Hyperloop Transportation would love to get a letter of intent from India and has explained its plans to Indian officials.
To explain the scale, Gresta says, “with one tube, you can substitute the entire flight system between Los Angeles and San Francisco four times”. The pylons that will hold up the tubes will hold up to six tubes plus a safety tube, he says. Hyperloop estimates it will cost $40 million per km to build the system and eventually cost between $20 and $60 per ticket for a passenger to make the journey.
With a clutch of technologies built into it, the system could actually be producing more energy than it uses, creating the ability to resell electricity, Gresta says. The technologies include Halbach Arrays of room-temperature magnets—named after their inventor, physicist Klaus Halbach in California—versus the expensive superconductivity-based electromagnets used in existing maglev trains in Japan, China and Germany—regenerative braking, solar panels and so on.
Hyperloop Transporation has licensed a magnetic levitation technology called ‘passive levitation’ from the Lawrence Livermore National Laboratory in California.

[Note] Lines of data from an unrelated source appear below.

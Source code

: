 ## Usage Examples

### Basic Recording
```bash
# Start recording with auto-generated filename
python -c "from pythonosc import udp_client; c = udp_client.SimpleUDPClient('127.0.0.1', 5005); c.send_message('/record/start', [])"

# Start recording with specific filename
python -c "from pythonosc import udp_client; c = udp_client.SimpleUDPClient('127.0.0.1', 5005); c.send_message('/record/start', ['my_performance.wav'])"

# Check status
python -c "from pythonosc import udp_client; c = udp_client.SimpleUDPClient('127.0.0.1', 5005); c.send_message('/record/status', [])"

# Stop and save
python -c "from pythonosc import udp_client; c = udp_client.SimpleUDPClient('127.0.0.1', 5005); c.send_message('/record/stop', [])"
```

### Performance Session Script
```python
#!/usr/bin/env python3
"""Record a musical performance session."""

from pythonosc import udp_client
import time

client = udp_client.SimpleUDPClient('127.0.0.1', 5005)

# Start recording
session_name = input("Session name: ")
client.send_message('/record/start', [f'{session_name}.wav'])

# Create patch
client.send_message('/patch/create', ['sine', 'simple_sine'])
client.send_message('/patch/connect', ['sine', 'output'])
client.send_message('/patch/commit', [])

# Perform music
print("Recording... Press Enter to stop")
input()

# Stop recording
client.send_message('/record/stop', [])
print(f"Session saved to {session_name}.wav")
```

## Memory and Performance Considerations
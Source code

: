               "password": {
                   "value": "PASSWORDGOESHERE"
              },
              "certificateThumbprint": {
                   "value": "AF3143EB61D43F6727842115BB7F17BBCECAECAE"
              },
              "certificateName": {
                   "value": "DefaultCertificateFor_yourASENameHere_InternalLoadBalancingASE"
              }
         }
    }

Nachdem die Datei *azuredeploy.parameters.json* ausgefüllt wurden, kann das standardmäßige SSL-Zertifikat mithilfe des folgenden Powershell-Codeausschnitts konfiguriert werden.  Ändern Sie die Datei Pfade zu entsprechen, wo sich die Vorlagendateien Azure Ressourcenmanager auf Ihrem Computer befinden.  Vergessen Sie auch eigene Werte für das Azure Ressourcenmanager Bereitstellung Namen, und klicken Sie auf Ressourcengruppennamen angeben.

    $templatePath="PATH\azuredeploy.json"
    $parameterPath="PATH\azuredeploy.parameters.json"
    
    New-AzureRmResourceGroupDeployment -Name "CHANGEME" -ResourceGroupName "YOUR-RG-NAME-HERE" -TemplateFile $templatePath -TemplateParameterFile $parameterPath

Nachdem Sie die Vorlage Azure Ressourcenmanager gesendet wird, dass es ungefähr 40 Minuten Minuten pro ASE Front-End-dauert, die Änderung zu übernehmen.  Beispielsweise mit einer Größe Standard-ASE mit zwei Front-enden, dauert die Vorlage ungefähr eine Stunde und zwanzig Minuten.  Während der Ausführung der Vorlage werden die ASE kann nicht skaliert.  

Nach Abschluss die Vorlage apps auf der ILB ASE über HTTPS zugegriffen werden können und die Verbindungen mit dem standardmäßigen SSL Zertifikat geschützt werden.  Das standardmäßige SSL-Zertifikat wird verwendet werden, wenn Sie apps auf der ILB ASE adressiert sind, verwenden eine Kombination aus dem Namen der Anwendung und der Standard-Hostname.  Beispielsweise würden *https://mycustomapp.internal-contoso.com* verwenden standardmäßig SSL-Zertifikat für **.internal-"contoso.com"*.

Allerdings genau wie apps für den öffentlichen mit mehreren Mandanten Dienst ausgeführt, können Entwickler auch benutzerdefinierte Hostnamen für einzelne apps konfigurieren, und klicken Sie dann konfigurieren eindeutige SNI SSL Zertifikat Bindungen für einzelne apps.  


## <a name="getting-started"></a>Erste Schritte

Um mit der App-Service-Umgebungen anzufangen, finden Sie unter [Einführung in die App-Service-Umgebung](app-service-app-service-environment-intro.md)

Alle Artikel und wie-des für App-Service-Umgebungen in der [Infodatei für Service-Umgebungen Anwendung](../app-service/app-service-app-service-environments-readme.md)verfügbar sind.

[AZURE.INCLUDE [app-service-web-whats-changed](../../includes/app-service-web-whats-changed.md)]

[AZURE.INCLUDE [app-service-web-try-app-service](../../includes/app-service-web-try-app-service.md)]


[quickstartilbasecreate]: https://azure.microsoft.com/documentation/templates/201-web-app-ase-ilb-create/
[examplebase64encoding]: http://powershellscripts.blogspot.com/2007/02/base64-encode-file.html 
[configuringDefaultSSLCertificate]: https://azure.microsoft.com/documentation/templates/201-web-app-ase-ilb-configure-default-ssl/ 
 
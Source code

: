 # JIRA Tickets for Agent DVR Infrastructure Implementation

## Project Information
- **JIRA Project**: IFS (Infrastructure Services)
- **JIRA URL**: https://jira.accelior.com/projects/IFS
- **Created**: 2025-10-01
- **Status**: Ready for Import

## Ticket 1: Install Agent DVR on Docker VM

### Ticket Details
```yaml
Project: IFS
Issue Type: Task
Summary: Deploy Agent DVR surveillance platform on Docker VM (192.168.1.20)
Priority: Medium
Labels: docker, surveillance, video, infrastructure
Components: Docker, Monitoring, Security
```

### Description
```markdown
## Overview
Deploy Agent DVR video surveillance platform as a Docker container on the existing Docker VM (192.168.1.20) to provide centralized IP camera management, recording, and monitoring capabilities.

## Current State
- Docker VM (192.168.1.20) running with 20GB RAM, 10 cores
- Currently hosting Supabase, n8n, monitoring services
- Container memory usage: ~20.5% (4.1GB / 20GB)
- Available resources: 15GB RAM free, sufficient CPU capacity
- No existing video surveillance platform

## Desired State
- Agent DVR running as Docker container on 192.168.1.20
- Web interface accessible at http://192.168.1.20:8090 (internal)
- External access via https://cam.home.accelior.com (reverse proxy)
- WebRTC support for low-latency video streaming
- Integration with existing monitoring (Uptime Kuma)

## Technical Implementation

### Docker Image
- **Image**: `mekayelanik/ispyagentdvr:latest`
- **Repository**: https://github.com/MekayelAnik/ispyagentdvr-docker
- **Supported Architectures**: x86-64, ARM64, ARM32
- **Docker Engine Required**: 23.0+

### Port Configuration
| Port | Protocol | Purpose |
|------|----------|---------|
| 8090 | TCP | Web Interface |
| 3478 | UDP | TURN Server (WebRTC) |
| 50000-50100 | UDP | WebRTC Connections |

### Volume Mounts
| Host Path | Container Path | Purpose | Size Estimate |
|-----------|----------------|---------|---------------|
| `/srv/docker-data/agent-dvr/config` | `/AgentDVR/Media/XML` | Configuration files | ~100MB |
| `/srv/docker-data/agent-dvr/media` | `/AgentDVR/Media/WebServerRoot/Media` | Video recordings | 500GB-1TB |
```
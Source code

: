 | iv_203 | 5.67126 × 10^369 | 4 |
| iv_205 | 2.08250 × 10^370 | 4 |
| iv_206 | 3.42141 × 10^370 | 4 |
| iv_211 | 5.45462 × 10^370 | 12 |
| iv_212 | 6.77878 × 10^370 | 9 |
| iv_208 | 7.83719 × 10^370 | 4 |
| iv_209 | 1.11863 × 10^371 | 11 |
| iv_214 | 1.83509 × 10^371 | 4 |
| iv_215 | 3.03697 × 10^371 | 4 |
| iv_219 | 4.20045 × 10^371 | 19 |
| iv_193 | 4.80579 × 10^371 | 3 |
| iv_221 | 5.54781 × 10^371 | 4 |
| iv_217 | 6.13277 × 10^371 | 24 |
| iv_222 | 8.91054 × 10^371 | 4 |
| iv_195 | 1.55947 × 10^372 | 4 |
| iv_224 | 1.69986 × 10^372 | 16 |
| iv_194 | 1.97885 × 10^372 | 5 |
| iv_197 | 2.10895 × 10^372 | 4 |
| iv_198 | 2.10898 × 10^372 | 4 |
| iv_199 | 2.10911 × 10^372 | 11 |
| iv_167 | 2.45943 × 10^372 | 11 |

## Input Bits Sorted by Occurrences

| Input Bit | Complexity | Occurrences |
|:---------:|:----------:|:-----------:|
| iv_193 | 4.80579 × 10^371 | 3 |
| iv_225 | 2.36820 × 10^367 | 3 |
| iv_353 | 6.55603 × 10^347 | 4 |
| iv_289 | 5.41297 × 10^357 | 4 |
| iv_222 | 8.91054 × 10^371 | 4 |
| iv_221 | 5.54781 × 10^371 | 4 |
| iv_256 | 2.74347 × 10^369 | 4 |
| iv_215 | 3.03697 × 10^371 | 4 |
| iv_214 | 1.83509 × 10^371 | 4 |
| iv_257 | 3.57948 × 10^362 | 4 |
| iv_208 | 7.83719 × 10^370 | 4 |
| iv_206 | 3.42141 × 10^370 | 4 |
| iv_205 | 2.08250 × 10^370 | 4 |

The result will be powerful magnets stuck to the underbelly of the pods interacting with insulated coils of wire along the length of the tube track to get the pods to levitate. Halbach’s work showed that the magnets, when placed in specific positions together, produced powerful fields below but cancelled out above.
The net result of all these innovations could be that the rail system won’t depend on state subsidies, Gresta says. The cost per passenger could become cheap enough that “in some time slots you can give it for free by monetising other time slots with advertising”. Innovative options in the future could include tickets with an Amazon Prime subscription, for instance, he says. This means there could be business models that would make it possible for even the low-income households to use the system.
Gresta believes in bringing together fine minds and letting the collective do its magic. In this, he has lessons for the entrepreneurs in India’s nascent startup ecosystem as well: “In the beginning, don’t focus on money. Focus on your idea and put the best talent together.”